Patrimonio culturale immateriale UNESCO
Notizie
Dal 2021 la “Cerca e cavatura del tartufo in Italia” figura nella Lista del Patrimonio Immateriale dell’Umanità UNESCO: il riconoscimento premia un sapere antico, che ha origini lontane nei secoli, è stato celebrato da autori come Teofrasto e Plinio il Vecchio, e vive ancora nella vita rurale di molte comunità, tramandato oralmente di generazione in generazione.
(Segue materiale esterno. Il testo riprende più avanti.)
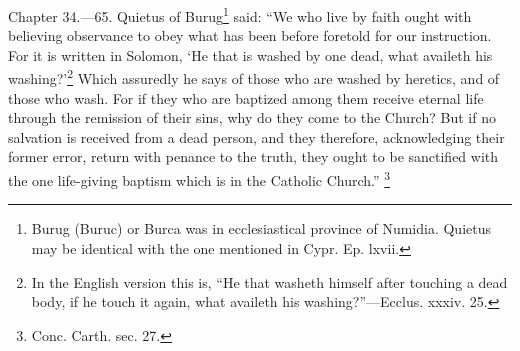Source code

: 
Chapter 34.—65. Quietus of Burug\footnote{\par  Burug (Buruc) or Burca was in ecclesiastical province of Numidia. Quietus may be identical with the one mentioned in Cypr. Ep. lxvii.} said: ``We who live by faith ought with believing observance to obey what has been before foretold for our instruction. For it is written in Solomon, ‘He that is washed by one dead, what availeth his washing?’\footnote{\par  In the English version this is, ``He that washeth himself after touching a dead body, if he touch it again, what availeth his washing?''—Ecclus. xxxiv. 25.} Which assuredly he says of those who are washed by heretics, and of those who wash. For if they who are baptized among them receive eternal life through the remission of their sins, why do they come to the Church? But if no salvation is received from a dead person, and they therefore, acknowledging their former error, return with penance to the truth, they ought to be sanctified with the one life-giving baptism which is in the Catholic Church.'' \footnote{\par  Conc. Carth. sec. 27.}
Oggi, come un tempo, l’arte messa in atto da chi cerca ed estrae il tartufo si fonda su un’ampia varietà di competenze: saper leggere i fattori climatici, riconoscere le piante tartufigene, interpretare le caratteristiche del terreno e mantenere in equilibrio ecosistemi boschivi e fluviali. Da queste abilità prendono forma i due momenti centrali della pratica: la “cerca”, ovvero l’individuazione dei luoghi favorevoli allo sviluppo del fungo ipogeo, e la “cavatura”, ossia l’estrazione condotta con strumenti manuali come “vanghetti” e “zappini”, che non danneggiano il suolo e favoriscono la rigenerazione naturale del sito. Durante la cerca il ruolo decisivo è affidato al cane: grazie all’olfatto affinato dall’addestramento, l’insostituibile compagno del tartufaio è capace di distinguere tra centinaia di odori quello della trifola e guidare il cercatore nel punto esatto della cavatura.

L’Emilia e la Romagna conservano alcune delle testimonianze più autentiche di questa cultura. Le colline delle province di Parma, Reggio, Modena, Bologna e Rimini rappresentano aree di eccellenza per la cavatura, parte di un più ampio mosaico nazionale in cui il fungo ipogeo non è soltanto risorsa naturale, ma anche elemento identitario, fonte di reddito e collante sociale. A Sant’Agata Feltria, nel Riminese, la comunità celebra da decenni il “tartufo bianco pregiato”, che richiama visitatori da tutta Italia; a Savigno, nella Val Samoggia, la tradizione dei colli bolognesi si rinnova attraverso eventi che intrecciano cultura ed enogastronomia; a Calestano, nel Parmense, una delle rassegne più antiche testimonia invece il legame profondo tra la pratica e la vita del borgo.
Altri territori arricchiscono la mappa emiliano-romagnola della trifola: l’Alta Val Tidone piacentina, con i suoi siti naturali; l’Appennino modenese e reggiano, con Montefiorino, Frassinoro, Palagano e Viano; il Ferrarese, con Bondeno e Mesola; e ancora l’area bolognese, con Camugnano, Sasso Marconi e Castel di Casio, dove la biodiversità ambientale si intreccia con testimonianze storiche come Palazzo Comelli e Rocchetta Mattei. Questi luoghi sono ora parte della rete nazionale delle “Città del Tartufo”, custode di unpatrimonio fatto non solo di abilità tecniche, ma anche di sagre e feste popolari, che rinsaldano il legame tra il frutto della terra e la vita sociale delle comunità locali.

Con le sue varietà ambientali l’Emilia-Romagna rappresenta un osservatorio privilegiato per comprendere la vitalità della tradizione della cerca e cavatura. Qui, come altrove, questa pratica antica continua a rinnovarsi e a trasmettersi, testimoniando la forza di un patrimonio che appartiene all’intero Paese e che oggi, grazie al riconoscimento UNESCO, trova ulteriore valorizzazione come simbolo condiviso di identità, sostenibilità e cultura.